# Newbie here



## kelli2boys (Jun 21, 2007)

Found this chat forum. I am single mom to two little boys. Looking for two kitties from same litter this coming fall. Just wanted to learn more about kitties/cats.

I had 7 yrs old cat named Mosby, I had to put him down due to neurological problems that could not fix him. It has been over a year ago since we lost Mosby. I felt it was time to get two kitties for my boys to learn how to be responsible! 

Nice meeting y'all.


----------



## Jeanie (Jun 18, 2003)

Hi, Kelli2boys! I'm so sorry to hear you lost Mosby. I'm sure you're excited about the kittens. We all love kittens, and will look forward to hearing more and seeing pictures...when you get your babies!  Welcome to the Cat Forum.


----------



## marie73 (Jul 12, 2006)

Welcome, Kelli!

Two kitties! How exciting! Lucky you and lucky little boys!  

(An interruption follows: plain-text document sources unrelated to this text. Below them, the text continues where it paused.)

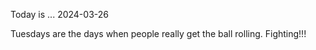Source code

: Today is ...
2024-03-26

Tuesdays are the days when people really get the ball rolling. Fighting!!!
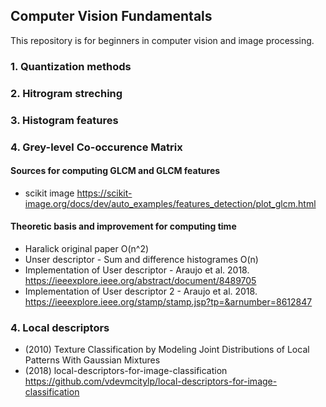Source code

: ## Computer Vision Fundamentals
This repository is for beginners in computer vision and image processing. 

### 1. Quantization methods 


### 2. Hitrogram streching


### 3. Histogram features


### 4. Grey-level Co-occurence Matrix 
#### Sources for computing GLCM and GLCM features 
- scikit image https://scikit-image.org/docs/dev/auto_examples/features_detection/plot_glcm.html

#### Theoretic basis and improvement for computing time
- Haralick original paper O(n^2)
- Unser descriptor - Sum and difference histogrames O(n)
- Implementation of User descriptor - Araujo et al. 2018. https://ieeexplore.ieee.org/abstract/document/8489705
- Implementation of User descriptor 2 - Araujo et al. 2018. https://ieeexplore.ieee.org/stamp/stamp.jsp?tp=&arnumber=8612847

### 4. Local descriptors
- (2010) Texture Classification by Modeling Joint Distributions of Local Patterns With Gaussian Mixtures
- (2018) local-descriptors-for-image-classification https://github.com/vdevmcitylp/local-descriptors-for-image-classification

Sorry to hear about Mosby.  

You will get such good information and help here. 

:kittyturn :blackcat


----------



## jessamica8 (Aug 17, 2004)

Welcome!


----------



## DesnBaby (Apr 18, 2004)

Sorry about Mosby  . I can't wait to see kitten pics soon  .


----------



## Leazie (Apr 14, 2007)

Welcome to the forum. How lucky for the kitties that you want to educate yourself before you get them. I am so sorry about Moby.

You could always post pics of your boys while your waiting to get the kitties  .


----------



## kitkat (Sep 22, 2003)

I'm sorry to hear about your bridge kitty but I'm sure you'll love having cats again soon enough. Welcome


----------



## kelli2boys (Jun 21, 2007)

Thanks y'all. Mosby was one great cat, he was grey tabby with little white spots. I have a picture of him somewhere and will post it later on.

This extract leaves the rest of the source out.